Limitations & Future Work

  • Annotation quality: The positive-sample acceptance rate of 90.1% falls below the 97.7% for negative samples, indicating that the precision of positive-sample annotations requires further improvement.
  • Only 7 major lesion types are covered; CXR encompasses a broader range of fine-grained abnormalities.
  • Accuracy on lesion reasoning tasks (opacity → specific subtype) is relatively low at 75.1%.
  • The pipeline depends on three pretrained models (RadEdit, CXAS, YOLO); failure of any single model may degrade overall quality.
  • Validation is conducted solely on MIMIC-CXR; CXR style variation across institutions may limit generalizability.
  • vs. BiomedParse: Although a medical-domain model, it only supports class-label prompts and cannot handle instruction-level inputs or null-target detection.
  • vs. RecLMIS: Requires users to provide expert-level descriptions (e.g., "bilateral pulmonary infection…"), imposing a high barrier to use.
  • vs.
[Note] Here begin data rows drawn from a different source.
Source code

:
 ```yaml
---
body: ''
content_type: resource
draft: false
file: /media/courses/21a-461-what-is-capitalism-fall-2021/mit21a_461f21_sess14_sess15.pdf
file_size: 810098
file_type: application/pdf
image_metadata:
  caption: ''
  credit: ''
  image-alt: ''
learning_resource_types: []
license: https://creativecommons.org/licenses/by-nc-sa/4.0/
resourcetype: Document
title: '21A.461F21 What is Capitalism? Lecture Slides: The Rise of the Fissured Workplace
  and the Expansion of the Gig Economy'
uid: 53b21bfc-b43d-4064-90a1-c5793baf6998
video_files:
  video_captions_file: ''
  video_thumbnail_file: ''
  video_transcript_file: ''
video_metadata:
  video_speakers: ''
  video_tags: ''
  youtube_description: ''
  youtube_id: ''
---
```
LISA: ROSALIA is built on the LISA architecture, but fine-tuning on MIMIC-ILS boosts performance from 8.3% to 71.2%, demonstrating the critical importance of task-specific data.

Rating

  • Novelty: ⭐⭐⭐⭐ Both the fully automatic dataset construction pipeline and the ILS task formulation are innovative.
  • Experimental Thoroughness: ⭐⭐⭐⭐ Multiple baselines, per-lesion evaluation, and expert quality validation are provided, though cross-dataset generalization experiments are absent.
  • Writing Quality: ⭐⭐⭐⭐ The problem definition is clear, the pipeline is described in detail, and figures and tables are comprehensive.
  • Value: ⭐⭐⭐⭐⭐ The dataset scale and the public release of code and data offer high practical value to the community.